La verdad es que, sin duda alguna, el ascenso de los grandes —terratenientes y caballeros conjuntamente— crea una clase capaz de aprovechar las oportunidades económicas que se le ofrecen: la explotación creciente del suelo y de los mercados aún limitados de los que esa clase social cede a algunos especialistas —los primeros mercaderes occidentales— una parte de los beneficios que obtiene el mundo cristiano. Es una tentación pensar que las conquistas de Carlomagno y sus empresas militares en Sajonia, en Baviera y a lo largo del Danubio, en el norte de Italia y en Venecia y, finalmente, allende los Pirineos iban al encuentro de zonas de intercambio e intentaban englobar las rutas del comercio naciente. Y el tratado de Verdún también habría podido ser tanto un reparto de trozos de ruta como de bandas de cultura. Ante todo el gran dominio, continuación de la ciudad antigua, cede el puesto a un nuevo cuadro de poder que renueva las formas de explotación económica, los contactos entre los hombres, la ideología: la señoría. Ésta se apoya en nuevos centros de concentración de los hombres: el poblado, el castillo y, muy pronto, con toda su carga de ambigüedad, la ciudad. Después del año mil esta mutación se hace más veloz. La cristiandad medieval entra de lleno en escena.

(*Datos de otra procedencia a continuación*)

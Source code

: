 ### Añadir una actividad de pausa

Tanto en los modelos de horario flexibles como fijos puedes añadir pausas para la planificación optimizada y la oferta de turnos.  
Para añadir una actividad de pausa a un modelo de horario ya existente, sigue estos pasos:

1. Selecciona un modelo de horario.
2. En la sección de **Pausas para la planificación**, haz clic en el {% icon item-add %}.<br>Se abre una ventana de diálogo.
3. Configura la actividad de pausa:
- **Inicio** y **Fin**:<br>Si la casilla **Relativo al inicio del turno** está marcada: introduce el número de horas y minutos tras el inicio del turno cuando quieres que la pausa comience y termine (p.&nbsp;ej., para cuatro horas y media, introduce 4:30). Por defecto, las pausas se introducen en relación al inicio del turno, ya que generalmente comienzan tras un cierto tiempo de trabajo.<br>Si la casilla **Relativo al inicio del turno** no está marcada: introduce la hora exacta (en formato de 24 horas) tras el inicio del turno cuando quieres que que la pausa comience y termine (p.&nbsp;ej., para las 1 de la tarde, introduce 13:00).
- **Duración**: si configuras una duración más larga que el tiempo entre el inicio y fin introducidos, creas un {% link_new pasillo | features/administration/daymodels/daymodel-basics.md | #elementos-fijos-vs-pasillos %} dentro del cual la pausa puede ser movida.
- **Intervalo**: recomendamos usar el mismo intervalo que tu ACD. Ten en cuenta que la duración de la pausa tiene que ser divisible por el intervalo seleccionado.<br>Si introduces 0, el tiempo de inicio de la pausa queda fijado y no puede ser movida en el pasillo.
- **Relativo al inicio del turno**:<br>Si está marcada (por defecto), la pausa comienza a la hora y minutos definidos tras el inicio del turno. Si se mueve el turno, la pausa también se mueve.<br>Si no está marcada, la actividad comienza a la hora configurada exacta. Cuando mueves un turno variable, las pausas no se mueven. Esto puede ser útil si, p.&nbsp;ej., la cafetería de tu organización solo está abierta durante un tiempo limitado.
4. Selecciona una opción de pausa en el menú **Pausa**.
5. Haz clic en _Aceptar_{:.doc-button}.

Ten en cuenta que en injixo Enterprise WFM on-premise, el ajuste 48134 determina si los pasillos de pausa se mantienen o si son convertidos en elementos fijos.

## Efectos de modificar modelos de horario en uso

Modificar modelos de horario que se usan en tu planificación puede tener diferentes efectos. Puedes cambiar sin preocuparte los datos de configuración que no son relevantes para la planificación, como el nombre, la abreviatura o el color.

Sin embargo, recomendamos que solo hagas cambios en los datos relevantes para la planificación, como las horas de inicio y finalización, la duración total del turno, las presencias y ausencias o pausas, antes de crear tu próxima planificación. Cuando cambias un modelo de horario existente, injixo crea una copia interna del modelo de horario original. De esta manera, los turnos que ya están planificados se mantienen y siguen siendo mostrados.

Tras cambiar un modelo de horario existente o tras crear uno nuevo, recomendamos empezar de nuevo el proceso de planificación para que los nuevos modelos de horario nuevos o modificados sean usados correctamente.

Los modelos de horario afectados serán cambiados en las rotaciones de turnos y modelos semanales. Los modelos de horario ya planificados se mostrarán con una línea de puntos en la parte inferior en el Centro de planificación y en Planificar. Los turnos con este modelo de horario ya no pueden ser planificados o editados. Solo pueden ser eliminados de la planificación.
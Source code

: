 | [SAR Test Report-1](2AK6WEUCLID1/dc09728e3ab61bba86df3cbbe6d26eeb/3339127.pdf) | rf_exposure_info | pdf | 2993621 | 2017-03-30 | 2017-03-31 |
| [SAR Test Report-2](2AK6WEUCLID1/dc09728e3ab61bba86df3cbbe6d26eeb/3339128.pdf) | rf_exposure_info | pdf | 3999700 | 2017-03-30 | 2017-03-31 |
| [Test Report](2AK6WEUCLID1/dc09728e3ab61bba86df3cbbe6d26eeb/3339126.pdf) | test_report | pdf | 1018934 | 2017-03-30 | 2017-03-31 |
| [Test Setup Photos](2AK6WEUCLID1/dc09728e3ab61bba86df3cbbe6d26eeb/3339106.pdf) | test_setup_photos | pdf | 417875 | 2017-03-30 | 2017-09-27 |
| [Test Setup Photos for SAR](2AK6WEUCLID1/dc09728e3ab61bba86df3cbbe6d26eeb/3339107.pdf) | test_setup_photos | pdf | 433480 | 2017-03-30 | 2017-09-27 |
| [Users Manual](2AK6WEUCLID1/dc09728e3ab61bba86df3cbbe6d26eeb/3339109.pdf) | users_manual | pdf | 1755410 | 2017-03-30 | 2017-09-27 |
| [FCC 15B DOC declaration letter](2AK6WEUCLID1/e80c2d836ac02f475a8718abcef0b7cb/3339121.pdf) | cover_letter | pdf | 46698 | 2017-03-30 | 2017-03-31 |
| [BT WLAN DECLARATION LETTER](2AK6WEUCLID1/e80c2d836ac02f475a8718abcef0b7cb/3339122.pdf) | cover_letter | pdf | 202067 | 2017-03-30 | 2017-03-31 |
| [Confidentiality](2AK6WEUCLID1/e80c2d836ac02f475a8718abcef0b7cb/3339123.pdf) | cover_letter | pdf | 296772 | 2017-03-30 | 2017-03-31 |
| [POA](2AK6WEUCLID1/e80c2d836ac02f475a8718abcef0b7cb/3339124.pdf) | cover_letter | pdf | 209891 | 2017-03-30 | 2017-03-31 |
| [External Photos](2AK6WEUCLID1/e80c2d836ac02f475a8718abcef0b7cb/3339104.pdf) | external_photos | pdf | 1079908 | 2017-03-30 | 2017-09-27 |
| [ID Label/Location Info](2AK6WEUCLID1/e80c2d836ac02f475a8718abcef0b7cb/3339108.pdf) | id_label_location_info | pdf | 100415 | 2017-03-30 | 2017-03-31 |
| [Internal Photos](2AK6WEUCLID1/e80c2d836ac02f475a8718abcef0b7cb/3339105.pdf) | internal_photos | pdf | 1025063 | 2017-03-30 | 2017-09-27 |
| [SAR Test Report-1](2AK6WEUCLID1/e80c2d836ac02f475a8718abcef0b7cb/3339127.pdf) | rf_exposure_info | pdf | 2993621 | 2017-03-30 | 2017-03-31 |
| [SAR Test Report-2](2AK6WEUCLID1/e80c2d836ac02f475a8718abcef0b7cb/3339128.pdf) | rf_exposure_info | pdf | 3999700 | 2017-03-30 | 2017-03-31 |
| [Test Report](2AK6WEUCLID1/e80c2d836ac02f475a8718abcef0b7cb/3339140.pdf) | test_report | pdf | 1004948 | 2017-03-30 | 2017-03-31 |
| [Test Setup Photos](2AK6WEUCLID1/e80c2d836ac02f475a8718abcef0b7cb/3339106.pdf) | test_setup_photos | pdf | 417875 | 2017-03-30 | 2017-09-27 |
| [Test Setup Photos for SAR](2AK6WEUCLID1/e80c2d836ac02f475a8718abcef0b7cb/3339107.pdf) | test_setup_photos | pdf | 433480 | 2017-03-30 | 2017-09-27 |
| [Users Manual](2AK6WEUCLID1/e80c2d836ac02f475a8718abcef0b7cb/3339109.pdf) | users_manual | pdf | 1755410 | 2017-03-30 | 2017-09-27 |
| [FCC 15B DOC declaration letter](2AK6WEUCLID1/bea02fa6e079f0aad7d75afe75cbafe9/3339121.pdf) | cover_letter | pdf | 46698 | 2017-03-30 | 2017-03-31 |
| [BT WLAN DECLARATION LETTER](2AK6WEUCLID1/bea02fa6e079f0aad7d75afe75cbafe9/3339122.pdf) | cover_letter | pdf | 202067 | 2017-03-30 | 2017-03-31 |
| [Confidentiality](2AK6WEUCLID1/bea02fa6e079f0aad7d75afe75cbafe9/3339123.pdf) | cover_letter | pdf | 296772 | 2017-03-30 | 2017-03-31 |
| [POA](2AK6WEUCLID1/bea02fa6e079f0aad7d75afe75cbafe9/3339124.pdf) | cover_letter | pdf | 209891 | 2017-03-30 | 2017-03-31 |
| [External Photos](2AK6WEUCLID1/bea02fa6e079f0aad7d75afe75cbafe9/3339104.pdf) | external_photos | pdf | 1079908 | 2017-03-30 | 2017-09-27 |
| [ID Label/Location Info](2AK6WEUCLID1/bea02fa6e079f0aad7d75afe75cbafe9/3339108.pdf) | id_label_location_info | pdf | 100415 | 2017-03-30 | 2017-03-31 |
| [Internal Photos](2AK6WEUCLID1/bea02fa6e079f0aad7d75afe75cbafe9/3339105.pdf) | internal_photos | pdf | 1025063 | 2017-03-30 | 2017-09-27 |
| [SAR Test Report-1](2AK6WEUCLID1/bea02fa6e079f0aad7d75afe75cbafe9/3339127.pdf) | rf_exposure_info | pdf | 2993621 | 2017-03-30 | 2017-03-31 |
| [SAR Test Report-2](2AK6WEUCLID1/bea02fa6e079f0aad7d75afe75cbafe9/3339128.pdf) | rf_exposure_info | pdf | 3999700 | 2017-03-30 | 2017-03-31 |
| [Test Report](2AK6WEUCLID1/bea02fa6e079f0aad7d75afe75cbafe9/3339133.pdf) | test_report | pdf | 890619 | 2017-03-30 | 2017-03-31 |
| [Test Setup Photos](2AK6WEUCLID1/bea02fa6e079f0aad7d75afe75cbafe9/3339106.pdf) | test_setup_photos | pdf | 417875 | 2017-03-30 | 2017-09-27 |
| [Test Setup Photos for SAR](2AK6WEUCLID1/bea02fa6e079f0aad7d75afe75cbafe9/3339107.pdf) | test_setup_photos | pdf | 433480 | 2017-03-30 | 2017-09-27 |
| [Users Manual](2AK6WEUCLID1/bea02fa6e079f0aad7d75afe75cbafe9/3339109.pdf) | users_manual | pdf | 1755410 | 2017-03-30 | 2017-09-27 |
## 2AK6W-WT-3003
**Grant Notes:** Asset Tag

Este pasaje del cronista borgoñón Raoul Glaber es célebre: «Al acercarse el tercer año siguiente al año mil se asistió en casi toda la tierra, pero sobre todo en Italia y en la Galia, a la reedificación de las iglesias; aunque la mayor parte, bastante bien construidas, no tuvieran ninguna necesidad, una auténtica emulación impelía a cada comunidad cristiana a tener una más suntuosa que la de los vecinos. Hubiérase dicho que el mundo mismo se sacudía para despojarse de su ropaje vetusto y se vestía por doquier con un manto blanco de iglesias. Así fue cómo casi todas las iglesias de las sedes episcopales, las de los monasterios, consagradas a toda suerte de santos, e incluso las más insignificantes capillas de las aldeas fueron reconstruidas por los fieles más hermosas que antes».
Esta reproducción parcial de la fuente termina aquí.